Tahu kalau pesan itu datang langsung dari Taeyong—cowok idamannya—Nayeon kontan berdiri dan menatap penuh tertarik si cowok rohis. “Dia bilang apa lagi?”

Cowok ini melirik takut ketiga teman Nayeon, terlebih sama Hwasa yang terus mengancamnya agar segera pergi dari hadapan mereka.

“Heh, apa lagi?!” seru Nayeon nggak sabaran.

“Ke kontrakannya jam tujuh malam, ada bakar-bakar ikan, ta-tapi ... lo mesti datang sama teman-teman lo,” ucapnya lumayan lancar setelah mati-matian menghindari delikan tajam dari ketiga teman Nayeon. “Ya-ya begitu pesan Taeyong. Lo boleh datang kalau sama teman ... permisi.” Lalu terburu-buru kabur ketakutan setelah Hwasa mendekati dengan pelototan mata yang nyeremin.

Seperginya cowok itu, Nayeon diam sekian detik sebelum rautnya berseri-seri dan cewek ini jadi sedikit agak sinting selama jejeritan girang. “Pokoknya kalian ikut ya, ya, ya, pleaseeeee ...!” pintanya memohon-mohon agar ketiga temannya ikut dengan mimik sedemikian melas.

Hwasa sendiri ingin menolak, tapi enggak rela kalau membiarkan Nayeon pergi sendirian begitupun dengan Bona. Mereka seolah berbagi pikiran sama kalau sesuatu akan terjadi jika mereka tidak ikut menemani Nayeon, sementara Jisoo sedikit ragu mengingat pikirannya hanya terfokuskan sama tugas kuliah. Belum selesai sama modifikasi perilaku, skala, lalu muncul lagi pengukuran psikologi.

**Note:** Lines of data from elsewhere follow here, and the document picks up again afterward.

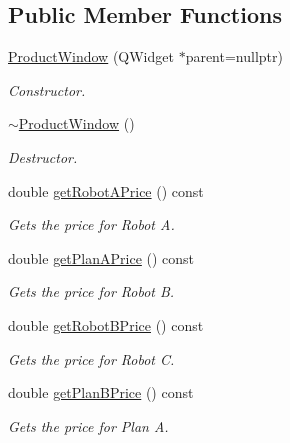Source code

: \subsection*{Public Member Functions}
\begin{DoxyCompactItemize}
\item 
\mbox{\label{class_product_window_adafa731eb2e3c47c30f7a740a3a12576}} 
\mbox{\hyperlink{class_product_window_adafa731eb2e3c47c30f7a740a3a12576}{Product\+Window}} (Q\+Widget $\ast$parent=nullptr)
\begin{DoxyCompactList}\small\item\em Constructor. \end{DoxyCompactList}\item 
\mbox{\label{class_product_window_ae113591d990345573cbcf9faf790a7cc}} 
\mbox{\hyperlink{class_product_window_ae113591d990345573cbcf9faf790a7cc}{$\sim$\+Product\+Window}} ()
\begin{DoxyCompactList}\small\item\em Destructor. \end{DoxyCompactList}\item 
double \mbox{\hyperlink{class_product_window_a2256cbdf9844bb57ac003fcb719cabbb}{get\+Robot\+A\+Price}} () const
\begin{DoxyCompactList}\small\item\em Gets the price for Robot A. \end{DoxyCompactList}\item 
double \mbox{\hyperlink{class_product_window_afdeb02aa3514967090ef6d70b5407e0b}{get\+Plan\+A\+Price}} () const
\begin{DoxyCompactList}\small\item\em Gets the price for Robot B. \end{DoxyCompactList}\item 
double \mbox{\hyperlink{class_product_window_a4017b51e048ec4e725af49dc0dfb5c2b}{get\+Robot\+B\+Price}} () const
\begin{DoxyCompactList}\small\item\em Gets the price for Robot C. \end{DoxyCompactList}\item 
double \mbox{\hyperlink{class_product_window_a689a1bac6a244deffa68721fd8010835}{get\+Plan\+B\+Price}} () const
\begin{DoxyCompactList}\small\item\em Gets the price for Plan A. \end{DoxyCompactList}\item 

\end{DoxyCompactItemize}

Tapi chat yang baru masuk sepertinya akan mengubah keraguannya.

Buaya darat: Sebagai imbalannya lo mesti datang juga

Keningnya mengerut heran tatkala membaca isi pesannya. Apa maksudnya, sih?

Buaya darat: Gue ngundang lo ke acara gue lewat teman lo.

“Apaan, sih!”  gerutunya kemudian membalas cepat pesan Taeyong.

Jisoo: Gue enggak minta diundang! Lagi pula, lo siapa!

Buaya darat: Hm, your potential boyfriend, I guess?

“Amit-amit!” umpatnya beruntung tidak mengalihkan obrolan ketiga temannya itu. Jisoo sengaja sedikit menyingkir, takut-takut mereka tahu kalau baru-baru ini dia punya kontak Taeyong.

Buaya darat: Pokoknya lo gak datang, acaranya batal.

Astaga, keinginan buat banting hape ke muka cowok itu begitu besar sampai-sampai genggamannya terasa gatal.

Aku belum pernah buat taeyong jadi brengsek dalam artian beneran brengsek banget ✊🏻 jadi yaaaa, harap maklum nanti agak ngeselin juga.